Wir sollten Menschen zu ihren Lebzeiten anerkennen und uns ihres Wertes rechtzeitig bewusst werden.“, vertrat Ringel die Ansicht und beschäftigte sich mit den zahlreichen Gründen, die zu einer derartigen Verzweiflungstat wie einem Selbstmordversuch führen können. Aus der Analyse von knapp 750 Fällen formulierte er schließlich das „präsuizidale Syndrom“.
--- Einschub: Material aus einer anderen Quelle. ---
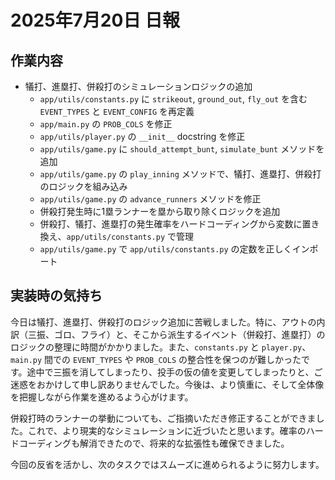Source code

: # 2025年7月20日 日報

## 作業内容
- 犠打、進塁打、併殺打のシミュレーションロジックの追加
    - `app/utils/constants.py` に `strikeout`, `ground_out`, `fly_out` を含む `EVENT_TYPES` と `EVENT_CONFIG` を再定義
    - `app/main.py` の `PROB_COLS` を修正
    - `app/utils/player.py` の `__init__` docstring を修正
    - `app/utils/game.py` に `should_attempt_bunt`, `simulate_bunt` メソッドを追加
    - `app/utils/game.py` の `play_inning` メソッドで、犠打、進塁打、併殺打のロジックを組み込み
    - `app/utils/game.py` の `advance_runners` メソッドを修正
    - 併殺打発生時に1塁ランナーを塁から取り除くロジックを追加
    - 併殺打、犠打、進塁打の発生確率をハードコーディングから変数に置き換え、`app/utils/constants.py` で管理
    - `app/utils/game.py` で `app/utils/constants.py` の定数を正しくインポート

## 実装時の気持ち
今日は犠打、進塁打、併殺打のロジック追加に苦戦しました。特に、アウトの内訳（三振、ゴロ、フライ）と、そこから派生するイベント（併殺打、進塁打）のロジックの整理に時間がかかりました。また、`constants.py` と `player.py`、`main.py` 間での `EVENT_TYPES` や `PROB_COLS` の整合性を保つのが難しかったです。途中で三振を消してしまったり、投手の仮の値を変更してしまったりと、ご迷惑をおかけして申し訳ありませんでした。今後は、より慎重に、そして全体像を把握しながら作業を進めるよう心がけます。

併殺打時のランナーの挙動についても、ご指摘いただき修正することができました。これで、より現実的なシミュレーションに近づいたと思います。確率のハードコーディングも解消できたので、将来的な拡張性も確保できました。

今回の反省を活かし、次のタスクではスムーズに進められるように努力します。

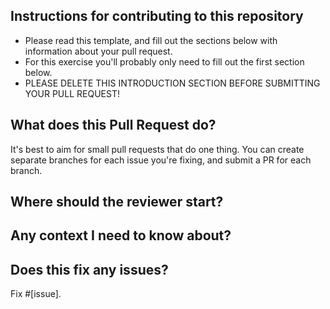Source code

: ## Instructions for contributing to this repository
- Please read this template, and fill out the sections below with information about your pull request.
- For this exercise you'll probably only need to fill out the first section below.
- PLEASE DELETE THIS INTRODUCTION SECTION BEFORE SUBMITTING YOUR PULL REQUEST!

## What does this Pull Request do?
It's best to aim for small pull requests that do one thing.
You can create separate branches for each issue you're fixing, and submit a PR for each branch.

## Where should the reviewer start?

## Any context I need to know about?

## Does this fix any issues?
Fix #[issue].
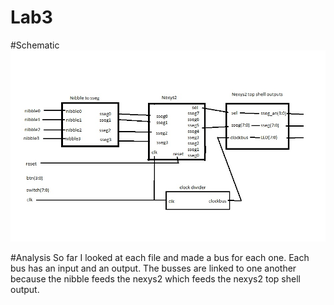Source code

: Lab3
====


#Schematic
![schematic](https://github.com/Austinbolinger/Lab3/blob/master/schematic.jpg?raw=true "Schematic")

#Analysis
So far I looked at each file and made a bus for each one. Each bus has an input and an output. The busses are linked to one another because the nibble feeds the nexys2 which feeds the nexys2 top shell output.
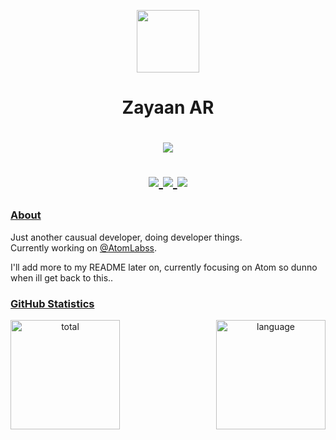 <p align="center">
    <img width="100" src="https://avatars.githubusercontent.com/u/81559574?v=4" />
</p>

<h1 align="center">Zayaan AR</h1>

<h1 align="center">
    <p align="center">
        <a href="https://discord.com/users/823939421686071386">
            <img src="https://lanyard.cnrad.dev/api/823939421686071386" />
        </a>
    </p>
    <p align="center">
        <a href="https://github.com/userandaname">
            <img src="https://komarev.com/ghpvc/?username=userandaname&label=profile+views&color=orange" />
        </a>
        <a href="https://discord.gg/HnYfxmvrHJ">
            <img src="https://img.shields.io/discord/1252393773468745852?color=7489d5&logo=discord&logoColor=ffffff" />
        </a>
        <a href="https://github.com/AtomLabss/AtomWeb">
            <img src="https://img.shields.io/github/commit-activity/w/AtomLabss/AtomWeb?authorFilter=userandaname&logo=github&label=commit%20activity" />
        </a>
    </p>
</h1>

### [About](https://zayaanar.me)

Just another causual developer, doing developer things.
<br>
Currently working on [@AtomLabss](https://github.com/AtomLabss).

I'll add more to my README later on, currently focusing on Atom so dunno when ill get back to this..

### [GitHub Statistics](https://github.com/userandaname)

<div align='center'>
    <img align='left' height='175' alt='total' src="https://github-readme-stats.vercel.app/api?username=userandaname&theme=dark&border_color=151515" />
</div>

<div align='center'>
    <img align='right' height='175' alt='language' src="https://github-readme-stats.vercel.app/api/top-langs/?username=userandaname&layout=compact&theme=dark&border_color=151515" />
</div>
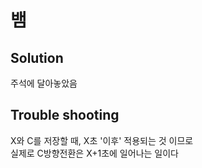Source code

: # 뱀

## Solution
주석에 달아놓았음

## Trouble shooting
X와 C를 저장할 때, X초 '이후' 적용되는 것 이므로   
실제로 C방향전환은 X+1초에 일어나는 일이다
In Österreich ist Erwin Ringel vor allem für sein 1984 erschienenes Werk „Die Österreichische Seele“ bekannt. Ein Bestseller, der dem Arzt einerseits Respekt, andererseits große Anfeindungen einbrachte. Ein „Nestbeschmutzer“ wurde er genannt. Vielen schmeckte offensichtlich nicht, dass Ringel Österreich darin als die „Brutstätte der Neurose“ bezeichnete und der Bevölkerung unterstellte, die Kinder zu „devotem Dienen“ und „vorauseilendem Gehorsam“ zu erziehen. Dabei ging es ihm eigentlich wieder einmal lediglich darum, aufzuzeigen, was hinter Depressionen und der damals hohen Suizidrate Österreichs steckte. „Was kränkt macht krank“, heißt demnach auch eines der Kapitel.

1986: Erwin Ringel erhält das Österreichische Ehrenkreuz für Wissenschaft und Kunst I. Klasse, sowie das Goldene Ehrenzeichen für die Verdienste um das Land Wien.

Im Jahre 1987 publizierte er sein Buch „Die ersten Jahre entscheiden“, in dem er auf die Wichtigkeit einer liebevollen und guten Erziehung hinweist.
1991 wurde er zum „Bürger der Stadt Wien“ – einer Vorstufe jener vom „Ehrenbürger“ -  ernannt.

Am 28. Juli 1994 verstarb Erwin Ringel in Bad Kleinkirchheim im Bezirk Spittal an der Drau an Herzversagen. Seine letzte Ruhestätte fand er in einem Ehrengrab auf dem Wiener Zentralfriedhof (Gruppe 33 G, Nummer 3) vor.

Der Psychiater hielt leidenschaftliche Plädoyers gegen „neurotische Lebensverunstaltung“. Ringels These, Österreich sei die Brutstätte der Neurosen, spaltete einst das Land.

“Als Arzt habe ich gelernt, nur das ist Erfolg, was auch einem anderen zugute kommt!“, so eines von zahllosen Erwin Ringel-Zitaten.

Der Mann mit der dicken Hornbrille und dem ausgeprägten Faible für Georg Kreisler, aber auch der unerschütterlichen Liebe zur Oper, war keineswegs öffentlichkeitsscheu. Er verstand es das Publikum mit seinen unkonventionellen Auftritten zu fesseln und für sein Arbeitsgebiet zu interessieren.